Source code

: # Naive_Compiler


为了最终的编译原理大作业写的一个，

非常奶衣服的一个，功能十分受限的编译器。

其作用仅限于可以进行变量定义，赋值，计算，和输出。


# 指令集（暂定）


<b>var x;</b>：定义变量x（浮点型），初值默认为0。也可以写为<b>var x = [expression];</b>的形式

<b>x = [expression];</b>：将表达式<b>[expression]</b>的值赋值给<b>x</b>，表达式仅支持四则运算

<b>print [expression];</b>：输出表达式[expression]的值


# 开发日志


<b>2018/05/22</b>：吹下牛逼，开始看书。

DIRECTIONS FOR THIS TASK: The requested lines run from the one with "<b>var x;</b>：定义变量x（浮点型），初值默认为0。也可以写为<b>var x" through the last line of the records. Return them exactly.

OUTPUT OF THE EXERCISE:
<b>var x;</b>：定义变量x（浮点型），初值默认为0。也可以写为<b>var x = [expression];</b>的形式

<b>x = [expression];</b>：将表达式<b>[expression]</b>的值赋值给<b>x</b>，表达式仅支持四则运算

<b>print [expression];</b>：输出表达式[expression]的值


# 开发日志


<b>2018/05/22</b>：吹下牛逼，开始看书。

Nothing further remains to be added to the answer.